She stood, placing her empty tin mug on the log. Lauren wished for some water just to clean herself up a bit. She knew Killmer collected water in large green tarps that funneled into several large five-gallon cans. That was their drinking water.

It wasn’t the first time Lauren was going to have to go without bathing. She’d been out on sniper ops lasting weeks, with her spotter. They’d reeked when they’d finally come in after completing the mission. Her heart and mind turned gently to Alex as he replenished the fire, and placed the grate back over the hole. He was a team player and she hoped that this spec ops team would trust him as much as she did. Time would tell.

For the nextthree days, they checked out two of the five possible sniper op sites. This entailed hours of hiking through the known trails, avoiding the ones Killmer knew Indians hired by the Russian mafia were carrying sacks of cocoa leaves along to be distilled into cocaine. There were ten villages that comprised Petrov’s area, where he manipulated the people, threatening them and forcing their men to carry drugs, or the cocoa leaves, to specific spots for production and transportation.

At one site, there was a hill above the village. Lauren didn’t like it because the only exfil route was a path leading through the village. If Petrov’s team engaged, and they had to run, they would put all the villagers at risk. Killmer agreed. On another site, there was no exfil. They’d have to stand and fight if the Russian team decided to stay, hunt and then engage them. Three days and two sites that wouldn’t work.

On the evening of that day, their last night in the meadow before they had to move out, because a mafia team would be using it tomorrow night, Alex and Lauren poured over the other three sites that Killmer had marked on the waterproof map.

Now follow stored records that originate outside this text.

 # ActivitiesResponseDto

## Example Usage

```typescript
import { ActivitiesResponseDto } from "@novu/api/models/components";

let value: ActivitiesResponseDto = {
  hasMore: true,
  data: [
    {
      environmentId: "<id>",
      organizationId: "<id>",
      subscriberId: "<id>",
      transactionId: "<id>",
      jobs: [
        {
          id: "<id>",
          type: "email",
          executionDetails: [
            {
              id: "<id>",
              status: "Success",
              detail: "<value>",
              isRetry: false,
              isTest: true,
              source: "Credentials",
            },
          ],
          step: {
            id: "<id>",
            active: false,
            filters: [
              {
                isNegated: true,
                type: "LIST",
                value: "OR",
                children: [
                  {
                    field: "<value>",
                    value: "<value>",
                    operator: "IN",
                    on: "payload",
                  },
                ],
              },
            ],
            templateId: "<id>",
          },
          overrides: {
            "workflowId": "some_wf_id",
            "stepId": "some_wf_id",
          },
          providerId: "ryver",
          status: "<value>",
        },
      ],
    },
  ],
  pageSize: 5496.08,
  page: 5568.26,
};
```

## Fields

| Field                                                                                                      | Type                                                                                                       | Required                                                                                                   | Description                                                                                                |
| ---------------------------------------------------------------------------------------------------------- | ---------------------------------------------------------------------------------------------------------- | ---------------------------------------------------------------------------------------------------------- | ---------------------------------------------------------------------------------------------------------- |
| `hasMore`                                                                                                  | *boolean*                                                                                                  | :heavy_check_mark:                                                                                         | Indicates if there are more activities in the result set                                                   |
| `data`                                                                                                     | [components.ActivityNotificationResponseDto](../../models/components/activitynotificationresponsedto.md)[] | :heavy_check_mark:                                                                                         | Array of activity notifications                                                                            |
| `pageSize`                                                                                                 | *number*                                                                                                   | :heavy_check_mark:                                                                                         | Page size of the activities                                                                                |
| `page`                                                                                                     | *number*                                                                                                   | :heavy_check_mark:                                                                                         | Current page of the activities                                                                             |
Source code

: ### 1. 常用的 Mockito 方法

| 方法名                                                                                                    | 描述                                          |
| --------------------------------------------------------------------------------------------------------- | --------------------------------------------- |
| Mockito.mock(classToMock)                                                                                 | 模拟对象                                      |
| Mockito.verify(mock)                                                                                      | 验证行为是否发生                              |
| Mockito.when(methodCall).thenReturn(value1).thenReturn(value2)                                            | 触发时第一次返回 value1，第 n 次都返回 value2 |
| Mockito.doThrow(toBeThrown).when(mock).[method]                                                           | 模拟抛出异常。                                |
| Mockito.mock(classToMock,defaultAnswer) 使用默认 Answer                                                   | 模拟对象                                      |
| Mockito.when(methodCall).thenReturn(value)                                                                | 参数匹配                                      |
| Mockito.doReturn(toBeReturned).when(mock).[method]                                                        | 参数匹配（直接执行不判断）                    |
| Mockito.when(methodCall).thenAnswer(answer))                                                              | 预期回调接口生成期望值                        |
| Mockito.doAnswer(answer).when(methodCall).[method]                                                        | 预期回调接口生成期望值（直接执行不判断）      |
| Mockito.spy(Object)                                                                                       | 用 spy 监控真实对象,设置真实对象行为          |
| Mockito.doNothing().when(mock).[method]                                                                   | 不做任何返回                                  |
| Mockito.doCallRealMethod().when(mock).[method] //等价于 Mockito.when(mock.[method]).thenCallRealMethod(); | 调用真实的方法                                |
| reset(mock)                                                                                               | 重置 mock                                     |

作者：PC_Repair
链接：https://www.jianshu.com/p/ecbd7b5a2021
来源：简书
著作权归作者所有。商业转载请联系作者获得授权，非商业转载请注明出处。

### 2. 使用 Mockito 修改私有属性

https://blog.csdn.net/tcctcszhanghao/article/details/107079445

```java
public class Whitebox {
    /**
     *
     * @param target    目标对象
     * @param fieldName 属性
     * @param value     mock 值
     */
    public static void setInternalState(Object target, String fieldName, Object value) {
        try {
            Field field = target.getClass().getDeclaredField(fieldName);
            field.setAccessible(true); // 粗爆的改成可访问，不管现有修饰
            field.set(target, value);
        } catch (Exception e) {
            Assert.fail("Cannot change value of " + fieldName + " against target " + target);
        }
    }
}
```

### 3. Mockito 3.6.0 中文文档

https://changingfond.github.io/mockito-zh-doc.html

They sat on a log together, the map spread between their laps. The day was waning and, soon, there wouldn’t be enough light. Alex pulled out a topical map he’d brought and opened it up. Elevation was important. A sniper took the high ground every time if they could.

“Look,” Lauren said, tracing a trail in the jungle with her index finger, “there’s a village here, and there’s a small hill about half a mile away from it.” She peered closer, looking at thin, light lines on the map. “Are those feeder trails?”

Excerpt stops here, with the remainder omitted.